• **INFORMATION SUPPLIED**:

- - -

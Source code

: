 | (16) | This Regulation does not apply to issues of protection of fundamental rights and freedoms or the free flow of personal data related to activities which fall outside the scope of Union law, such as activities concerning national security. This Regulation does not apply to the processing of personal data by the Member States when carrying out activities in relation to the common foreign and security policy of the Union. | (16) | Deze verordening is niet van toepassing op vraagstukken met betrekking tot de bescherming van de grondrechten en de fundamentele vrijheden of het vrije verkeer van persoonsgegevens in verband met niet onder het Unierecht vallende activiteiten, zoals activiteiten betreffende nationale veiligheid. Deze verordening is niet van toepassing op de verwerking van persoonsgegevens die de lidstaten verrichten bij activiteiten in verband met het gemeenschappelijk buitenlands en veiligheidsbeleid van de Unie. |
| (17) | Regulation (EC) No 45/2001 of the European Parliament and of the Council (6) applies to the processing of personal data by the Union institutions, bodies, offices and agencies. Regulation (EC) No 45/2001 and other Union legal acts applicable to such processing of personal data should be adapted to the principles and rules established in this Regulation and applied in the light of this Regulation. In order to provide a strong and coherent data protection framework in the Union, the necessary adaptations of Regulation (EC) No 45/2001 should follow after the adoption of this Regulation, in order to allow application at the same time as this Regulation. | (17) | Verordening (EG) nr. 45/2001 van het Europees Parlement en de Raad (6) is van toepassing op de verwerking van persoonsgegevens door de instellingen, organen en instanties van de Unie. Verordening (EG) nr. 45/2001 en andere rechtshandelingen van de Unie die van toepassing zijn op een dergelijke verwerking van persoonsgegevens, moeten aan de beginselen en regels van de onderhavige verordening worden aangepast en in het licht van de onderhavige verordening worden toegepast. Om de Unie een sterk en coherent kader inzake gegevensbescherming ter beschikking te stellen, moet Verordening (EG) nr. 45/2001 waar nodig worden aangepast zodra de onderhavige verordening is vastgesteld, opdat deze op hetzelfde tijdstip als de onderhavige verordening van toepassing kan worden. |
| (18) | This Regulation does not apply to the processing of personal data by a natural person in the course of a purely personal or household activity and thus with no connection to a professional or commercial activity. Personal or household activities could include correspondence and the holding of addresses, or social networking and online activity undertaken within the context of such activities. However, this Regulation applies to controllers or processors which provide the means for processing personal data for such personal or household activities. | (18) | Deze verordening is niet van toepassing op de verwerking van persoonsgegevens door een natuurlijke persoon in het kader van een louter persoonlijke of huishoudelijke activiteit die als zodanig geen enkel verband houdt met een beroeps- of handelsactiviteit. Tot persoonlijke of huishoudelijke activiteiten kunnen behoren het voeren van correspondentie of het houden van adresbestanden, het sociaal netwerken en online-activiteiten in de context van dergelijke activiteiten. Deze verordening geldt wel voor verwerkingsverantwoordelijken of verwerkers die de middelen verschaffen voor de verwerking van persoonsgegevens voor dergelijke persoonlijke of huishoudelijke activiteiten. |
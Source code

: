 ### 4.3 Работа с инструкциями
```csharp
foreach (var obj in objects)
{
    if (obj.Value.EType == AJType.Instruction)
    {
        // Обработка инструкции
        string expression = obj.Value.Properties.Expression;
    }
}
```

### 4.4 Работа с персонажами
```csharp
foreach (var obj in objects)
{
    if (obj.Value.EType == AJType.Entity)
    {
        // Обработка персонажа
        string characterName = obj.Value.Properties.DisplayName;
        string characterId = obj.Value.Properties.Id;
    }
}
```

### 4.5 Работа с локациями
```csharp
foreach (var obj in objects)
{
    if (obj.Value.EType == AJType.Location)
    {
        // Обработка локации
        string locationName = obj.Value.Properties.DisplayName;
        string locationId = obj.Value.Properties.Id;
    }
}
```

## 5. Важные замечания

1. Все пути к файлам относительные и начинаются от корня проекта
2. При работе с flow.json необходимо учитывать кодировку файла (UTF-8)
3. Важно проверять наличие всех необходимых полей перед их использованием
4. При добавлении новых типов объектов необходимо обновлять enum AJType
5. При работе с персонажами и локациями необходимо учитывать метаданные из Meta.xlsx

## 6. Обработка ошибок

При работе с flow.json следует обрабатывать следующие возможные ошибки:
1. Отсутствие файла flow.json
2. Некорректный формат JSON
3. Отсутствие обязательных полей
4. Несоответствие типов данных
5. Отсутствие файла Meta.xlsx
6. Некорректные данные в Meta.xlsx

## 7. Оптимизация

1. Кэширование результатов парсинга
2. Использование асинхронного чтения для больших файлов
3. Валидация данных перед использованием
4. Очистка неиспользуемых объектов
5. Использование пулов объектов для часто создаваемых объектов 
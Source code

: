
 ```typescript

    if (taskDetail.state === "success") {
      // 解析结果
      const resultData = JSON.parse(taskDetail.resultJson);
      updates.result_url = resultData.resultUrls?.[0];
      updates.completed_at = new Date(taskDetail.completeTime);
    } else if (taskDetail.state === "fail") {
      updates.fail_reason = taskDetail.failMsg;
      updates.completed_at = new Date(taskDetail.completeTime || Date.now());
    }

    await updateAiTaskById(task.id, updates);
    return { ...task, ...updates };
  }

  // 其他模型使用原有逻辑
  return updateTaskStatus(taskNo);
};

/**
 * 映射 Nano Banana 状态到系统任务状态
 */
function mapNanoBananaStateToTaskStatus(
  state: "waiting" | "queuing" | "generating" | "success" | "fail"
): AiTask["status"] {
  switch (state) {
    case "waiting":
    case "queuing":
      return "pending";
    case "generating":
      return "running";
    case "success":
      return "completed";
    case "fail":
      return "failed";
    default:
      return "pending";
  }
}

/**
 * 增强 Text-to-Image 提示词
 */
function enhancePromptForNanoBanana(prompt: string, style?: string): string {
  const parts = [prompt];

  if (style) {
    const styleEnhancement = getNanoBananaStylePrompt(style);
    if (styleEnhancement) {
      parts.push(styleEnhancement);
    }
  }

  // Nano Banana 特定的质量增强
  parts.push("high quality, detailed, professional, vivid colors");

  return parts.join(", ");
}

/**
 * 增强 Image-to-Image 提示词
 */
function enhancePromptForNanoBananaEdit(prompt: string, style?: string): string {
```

- - -

• **EXERCISE**:
Nothing above should be left out. Print all the records exactly.

• **RESPONSE**:
Source code

: | (16) | This Regulation does not apply to issues of protection of fundamental rights and freedoms or the free flow of personal data related to activities which fall outside the scope of Union law, such as activities concerning national security. This Regulation does not apply to the processing of personal data by the Member States when carrying out activities in relation to the common foreign and security policy of the Union. | (16) | Deze verordening is niet van toepassing op vraagstukken met betrekking tot de bescherming van de grondrechten en de fundamentele vrijheden of het vrije verkeer van persoonsgegevens in verband met niet onder het Unierecht vallende activiteiten, zoals activiteiten betreffende nationale veiligheid. Deze verordening is niet van toepassing op de verwerking van persoonsgegevens die de lidstaten verrichten bij activiteiten in verband met het gemeenschappelijk buitenlands en veiligheidsbeleid van de Unie. |
| (17) | Regulation (EC) No 45/2001 of the European Parliament and of the Council (6) applies to the processing of personal data by the Union institutions, bodies, offices and agencies. Regulation (EC) No 45/2001 and other Union legal acts applicable to such processing of personal data should be adapted to the principles and rules established in this Regulation and applied in the light of this Regulation. In order to provide a strong and coherent data protection framework in the Union, the necessary adaptations of Regulation (EC) No 45/2001 should follow after the adoption of this Regulation, in order to allow application at the same time as this Regulation. | (17) | Verordening (EG) nr. 45/2001 van het Europees Parlement en de Raad (6) is van toepassing op de verwerking van persoonsgegevens door de instellingen, organen en instanties van de Unie. Verordening (EG) nr. 45/2001 en andere rechtshandelingen van de Unie die van toepassing zijn op een dergelijke verwerking van persoonsgegevens, moeten aan de beginselen en regels van de onderhavige verordening worden aangepast en in het licht van de onderhavige verordening worden toegepast. Om de Unie een sterk en coherent kader inzake gegevensbescherming ter beschikking te stellen, moet Verordening (EG) nr. 45/2001 waar nodig worden aangepast zodra de onderhavige verordening is vastgesteld, opdat deze op hetzelfde tijdstip als de onderhavige verordening van toepassing kan worden. |
| (18) | This Regulation does not apply to the processing of personal data by a natural person in the course of a purely personal or household activity and thus with no connection to a professional or commercial activity. Personal or household activities could include correspondence and the holding of addresses, or social networking and online activity undertaken within the context of such activities. However, this Regulation applies to controllers or processors which provide the means for processing personal data for such personal or household activities. | (18) | Deze verordening is niet van toepassing op de verwerking van persoonsgegevens door een natuurlijke persoon in het kader van een louter persoonlijke of huishoudelijke activiteit die als zodanig geen enkel verband houdt met een beroeps- of handelsactiviteit. Tot persoonlijke of huishoudelijke activiteiten kunnen behoren het voeren van correspondentie of het houden van adresbestanden, het sociaal netwerken en online-activiteiten in de context van dergelijke activiteiten. Deze verordening geldt wel voor verwerkingsverantwoordelijken of verwerkers die de middelen verschaffen voor de verwerking van persoonsgegevens voor dergelijke persoonlijke of huishoudelijke activiteiten. |
Source code

: ### 4.3 Работа с инструкциями
```csharp
foreach (var obj in objects)
{
    if (obj.Value.EType == AJType.Instruction)
    {
        // Обработка инструкции
        string expression = obj.Value.Properties.Expression;
    }
}
```

### 4.4 Работа с персонажами
```csharp
foreach (var obj in objects)
{
    if (obj.Value.EType == AJType.Entity)
    {
        // Обработка персонажа
        string characterName = obj.Value.Properties.DisplayName;
        string characterId = obj.Value.Properties.Id;
    }
}
```

### 4.5 Работа с локациями
```csharp
foreach (var obj in objects)
{
    if (obj.Value.EType == AJType.Location)
    {
        // Обработка локации
        string locationName = obj.Value.Properties.DisplayName;
        string locationId = obj.Value.Properties.Id;
    }
}
```

## 5. Важные замечания

1. Все пути к файлам относительные и начинаются от корня проекта
2. При работе с flow.json необходимо учитывать кодировку файла (UTF-8)
3. Важно проверять наличие всех необходимых полей перед их использованием
4. При добавлении новых типов объектов необходимо обновлять enum AJType
5. При работе с персонажами и локациями необходимо учитывать метаданные из Meta.xlsx

## 6. Обработка ошибок

При работе с flow.json следует обрабатывать следующие возможные ошибки:
1. Отсутствие файла flow.json
2. Некорректный формат JSON
3. Отсутствие обязательных полей
4. Несоответствие типов данных
5. Отсутствие файла Meta.xlsx
6. Некорректные данные в Meta.xlsx

## 7. Оптимизация

1. Кэширование результатов парсинга
2. Использование асинхронного чтения для больших файлов
3. Валидация данных перед использованием
4. Очистка неиспользуемых объектов
5. Использование пулов объектов для часто создаваемых объектов 
Source code

:
 ```typescript

    if (taskDetail.state === "success") {
      // 解析结果
      const resultData = JSON.parse(taskDetail.resultJson);
      updates.result_url = resultData.resultUrls?.[0];
      updates.completed_at = new Date(taskDetail.completeTime);
    } else if (taskDetail.state === "fail") {
      updates.fail_reason = taskDetail.failMsg;
      updates.completed_at = new Date(taskDetail.completeTime || Date.now());
    }

    await updateAiTaskById(task.id, updates);
    return { ...task, ...updates };
  }

  // 其他模型使用原有逻辑
  return updateTaskStatus(taskNo);
};

/**
 * 映射 Nano Banana 状态到系统任务状态
 */
function mapNanoBananaStateToTaskStatus(
  state: "waiting" | "queuing" | "generating" | "success" | "fail"
): AiTask["status"] {
  switch (state) {
    case "waiting":
    case "queuing":
      return "pending";
    case "generating":
      return "running";
    case "success":
      return "completed";
    case "fail":
      return "failed";
    default:
      return "pending";
  }
}

/**
 * 增强 Text-to-Image 提示词
 */
function enhancePromptForNanoBanana(prompt: string, style?: string): string {
  const parts = [prompt];

  if (style) {
    const styleEnhancement = getNanoBananaStylePrompt(style);
    if (styleEnhancement) {
      parts.push(styleEnhancement);
    }
  }

  // Nano Banana 特定的质量增强
  parts.push("high quality, detailed, professional, vivid colors");

  return parts.join(", ");
}

/**
 * 增强 Image-to-Image 提示词
 */
function enhancePromptForNanoBananaEdit(prompt: string, style?: string): string {
```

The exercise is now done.